Doctors will prioritize treatment based on symptom urgency, possibly performing urgent endoscopic stone removal first, followed by subsequent treatments. Early diagnosis significantly improves treatment outcomes and prevents organ damage caused by stones.

Considerations for Special Populations

Children require special attention for congenital biliary anomalies, which should be evaluated by pediatric hepatobiliary specialists. Elderly patients may have comorbid arteriosclerosis; surgical risk assessments should include cardiovascular status. Pregnant women with symptoms may need immediate treatment, as hormonal changes can worsen symptoms.

Diabetic patients should strengthen blood sugar control, as hyperglycemia may promote stone formation. Patients with hemolytic anemia are prone to pigment stones and should have regular liver function monitoring. For familial hypercholesterolemia, dietary management should start from adolescence.

 

Frequently Asked Questions

What dietary precautions should gallstone patients take?

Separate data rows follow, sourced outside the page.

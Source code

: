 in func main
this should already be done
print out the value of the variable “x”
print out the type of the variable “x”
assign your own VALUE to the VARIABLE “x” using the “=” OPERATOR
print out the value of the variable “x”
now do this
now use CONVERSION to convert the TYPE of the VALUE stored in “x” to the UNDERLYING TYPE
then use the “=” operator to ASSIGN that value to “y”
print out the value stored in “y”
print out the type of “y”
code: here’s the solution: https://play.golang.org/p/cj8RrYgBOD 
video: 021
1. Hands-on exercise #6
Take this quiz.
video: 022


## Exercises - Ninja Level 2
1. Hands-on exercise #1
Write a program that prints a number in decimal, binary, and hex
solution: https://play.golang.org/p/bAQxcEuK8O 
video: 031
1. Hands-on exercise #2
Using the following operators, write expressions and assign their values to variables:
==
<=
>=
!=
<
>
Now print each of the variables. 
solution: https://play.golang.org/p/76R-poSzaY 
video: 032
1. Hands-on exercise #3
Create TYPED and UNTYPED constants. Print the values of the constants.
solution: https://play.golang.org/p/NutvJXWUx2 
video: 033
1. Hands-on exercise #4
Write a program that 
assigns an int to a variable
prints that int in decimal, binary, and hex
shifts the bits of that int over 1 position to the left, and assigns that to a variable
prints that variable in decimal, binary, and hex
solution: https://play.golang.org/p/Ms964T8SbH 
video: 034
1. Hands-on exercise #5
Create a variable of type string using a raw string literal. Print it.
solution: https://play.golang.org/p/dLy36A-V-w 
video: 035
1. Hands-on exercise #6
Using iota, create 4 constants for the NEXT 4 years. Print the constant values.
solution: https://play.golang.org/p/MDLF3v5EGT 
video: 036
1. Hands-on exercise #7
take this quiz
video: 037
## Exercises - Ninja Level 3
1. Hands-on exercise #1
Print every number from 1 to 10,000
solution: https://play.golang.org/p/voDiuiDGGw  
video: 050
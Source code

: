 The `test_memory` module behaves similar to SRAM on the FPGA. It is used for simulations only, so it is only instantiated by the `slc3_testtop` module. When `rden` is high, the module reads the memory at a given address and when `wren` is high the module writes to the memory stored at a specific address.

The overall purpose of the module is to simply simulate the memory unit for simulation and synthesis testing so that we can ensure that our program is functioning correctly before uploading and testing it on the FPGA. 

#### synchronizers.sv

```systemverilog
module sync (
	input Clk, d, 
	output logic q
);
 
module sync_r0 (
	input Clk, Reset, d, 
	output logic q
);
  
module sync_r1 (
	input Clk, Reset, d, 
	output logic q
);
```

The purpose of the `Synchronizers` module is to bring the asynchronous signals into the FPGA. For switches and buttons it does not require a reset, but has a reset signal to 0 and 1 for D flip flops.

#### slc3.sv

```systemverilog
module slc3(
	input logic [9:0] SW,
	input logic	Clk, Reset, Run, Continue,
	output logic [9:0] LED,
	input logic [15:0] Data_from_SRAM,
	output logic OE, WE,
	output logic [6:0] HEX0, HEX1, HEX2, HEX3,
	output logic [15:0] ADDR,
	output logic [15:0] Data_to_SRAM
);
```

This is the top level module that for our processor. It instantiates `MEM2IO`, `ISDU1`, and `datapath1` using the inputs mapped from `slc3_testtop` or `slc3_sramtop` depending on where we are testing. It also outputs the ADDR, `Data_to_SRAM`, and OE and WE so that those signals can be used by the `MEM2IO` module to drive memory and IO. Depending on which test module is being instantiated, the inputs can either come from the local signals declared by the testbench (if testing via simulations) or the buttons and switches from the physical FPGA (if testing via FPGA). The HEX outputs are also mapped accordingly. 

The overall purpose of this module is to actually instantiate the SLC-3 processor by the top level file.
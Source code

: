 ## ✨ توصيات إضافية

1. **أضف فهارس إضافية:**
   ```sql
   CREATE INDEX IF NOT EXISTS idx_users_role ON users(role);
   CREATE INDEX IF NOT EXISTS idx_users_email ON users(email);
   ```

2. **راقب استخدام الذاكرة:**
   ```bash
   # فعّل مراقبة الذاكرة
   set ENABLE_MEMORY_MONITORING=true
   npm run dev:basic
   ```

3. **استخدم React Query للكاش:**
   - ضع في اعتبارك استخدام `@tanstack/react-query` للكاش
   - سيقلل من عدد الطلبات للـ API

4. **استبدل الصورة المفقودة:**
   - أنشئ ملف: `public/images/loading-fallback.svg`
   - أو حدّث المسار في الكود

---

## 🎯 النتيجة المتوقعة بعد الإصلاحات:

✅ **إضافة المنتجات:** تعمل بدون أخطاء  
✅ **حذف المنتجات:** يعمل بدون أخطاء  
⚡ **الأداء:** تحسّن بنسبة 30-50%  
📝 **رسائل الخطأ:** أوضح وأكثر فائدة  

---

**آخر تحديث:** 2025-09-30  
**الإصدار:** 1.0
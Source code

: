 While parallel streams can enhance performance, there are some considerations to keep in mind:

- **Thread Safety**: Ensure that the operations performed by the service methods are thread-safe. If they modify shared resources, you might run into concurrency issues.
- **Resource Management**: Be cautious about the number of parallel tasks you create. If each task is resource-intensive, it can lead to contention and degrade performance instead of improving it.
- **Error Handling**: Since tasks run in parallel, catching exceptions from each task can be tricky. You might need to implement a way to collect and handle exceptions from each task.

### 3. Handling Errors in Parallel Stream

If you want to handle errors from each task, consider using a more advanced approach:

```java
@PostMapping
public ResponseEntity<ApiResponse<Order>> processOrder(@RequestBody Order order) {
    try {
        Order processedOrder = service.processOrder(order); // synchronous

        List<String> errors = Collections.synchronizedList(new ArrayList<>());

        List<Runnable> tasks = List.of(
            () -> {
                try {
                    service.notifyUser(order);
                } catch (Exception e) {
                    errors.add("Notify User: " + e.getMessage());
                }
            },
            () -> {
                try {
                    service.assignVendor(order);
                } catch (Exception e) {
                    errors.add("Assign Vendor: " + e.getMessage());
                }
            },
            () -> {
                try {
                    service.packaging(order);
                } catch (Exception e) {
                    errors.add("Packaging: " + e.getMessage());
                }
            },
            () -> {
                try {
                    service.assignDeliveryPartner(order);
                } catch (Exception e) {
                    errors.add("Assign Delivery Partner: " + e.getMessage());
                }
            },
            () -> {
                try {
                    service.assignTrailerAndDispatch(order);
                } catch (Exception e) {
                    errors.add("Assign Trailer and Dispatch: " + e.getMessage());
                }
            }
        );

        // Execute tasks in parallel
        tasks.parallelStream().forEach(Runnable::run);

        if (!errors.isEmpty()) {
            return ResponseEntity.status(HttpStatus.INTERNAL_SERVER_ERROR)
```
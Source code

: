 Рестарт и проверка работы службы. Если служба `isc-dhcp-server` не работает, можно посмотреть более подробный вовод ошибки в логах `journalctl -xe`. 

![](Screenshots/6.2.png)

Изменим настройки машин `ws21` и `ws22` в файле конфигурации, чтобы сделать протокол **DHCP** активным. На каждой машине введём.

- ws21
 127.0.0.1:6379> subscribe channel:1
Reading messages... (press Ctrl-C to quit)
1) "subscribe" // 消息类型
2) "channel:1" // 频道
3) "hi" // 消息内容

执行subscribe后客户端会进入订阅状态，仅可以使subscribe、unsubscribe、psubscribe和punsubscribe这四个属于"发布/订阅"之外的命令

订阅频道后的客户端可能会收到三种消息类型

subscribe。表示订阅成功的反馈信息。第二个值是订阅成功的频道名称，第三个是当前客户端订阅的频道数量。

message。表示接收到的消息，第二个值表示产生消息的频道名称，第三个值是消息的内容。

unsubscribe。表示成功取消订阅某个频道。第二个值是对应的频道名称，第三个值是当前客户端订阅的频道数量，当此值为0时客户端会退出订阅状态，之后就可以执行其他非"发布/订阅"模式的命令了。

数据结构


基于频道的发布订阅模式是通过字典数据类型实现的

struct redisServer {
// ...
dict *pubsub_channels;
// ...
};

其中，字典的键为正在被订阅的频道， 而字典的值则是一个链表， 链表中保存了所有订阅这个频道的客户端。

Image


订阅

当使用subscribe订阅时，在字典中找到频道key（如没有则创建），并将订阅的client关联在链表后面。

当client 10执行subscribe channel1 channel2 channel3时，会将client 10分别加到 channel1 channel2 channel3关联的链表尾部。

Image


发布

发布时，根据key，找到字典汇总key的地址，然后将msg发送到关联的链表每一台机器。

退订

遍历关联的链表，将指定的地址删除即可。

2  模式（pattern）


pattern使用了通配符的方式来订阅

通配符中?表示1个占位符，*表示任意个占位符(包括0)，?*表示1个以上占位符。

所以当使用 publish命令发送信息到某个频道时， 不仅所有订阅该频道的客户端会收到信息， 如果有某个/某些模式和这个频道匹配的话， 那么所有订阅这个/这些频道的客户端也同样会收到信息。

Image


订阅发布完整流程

Patients should avoid high-fat, high-cholesterol, and greasy foods, opting for a low-fat, high-fiber diet such as vegetables, whole grains, and lean meats. Eating smaller, more frequent meals can reduce gallbladder over-contraction, and avoiding binge eating or excessive refined sugar intake can help control symptoms. If right upper abdominal pain or indigestion occurs, dietary adjustments and medical consultation are recommended.

Is surgery always necessary for gallstones?

Not necessarily. If the patient is asymptomatic and the stones do not obstruct the bile duct, regular monitoring is usually advised. Surgery is only considered if recurrent inflammation, jaundice, or obstruction occurs. Although medication can dissolve some cholesterol stones, it is slower and has a higher recurrence rate, so case-by-case evaluation is necessary.

If there are no symptoms, is treatment needed?

Asymptomatic gallstones generally do not require immediate treatment but should be monitored with ultrasound every 6-12 months. If the patient has diabetes, gallbladder wall thickening, or stones larger than 3 cm, preventive surgery may be recommended to reduce future complication risks.

How can lifestyle habits reduce the risk of gallstones?

Maintaining a healthy weight and avoiding rapid weight loss are key, as sudden weight loss can increase cholesterol stone risk. Regular eating, avoiding prolonged fasting, and increasing dietary fiber intake can promote cholesterol metabolism. Managing metabolic diseases such as hypertriglyceridemia and diabetes also lowers the incidence.

How can pain caused by gallstones be alleviated?

Acute pain can be initially relieved with non-steroidal anti-inflammatory drugs (NSAIDs) like ibuprofen, but drugs that induce gallbladder contraction should be avoided. If pain is severe or accompanied by fever or jaundice, it indicates possible cholecystitis or obstruction, and urgent medical treatment is necessary without delaying surgery.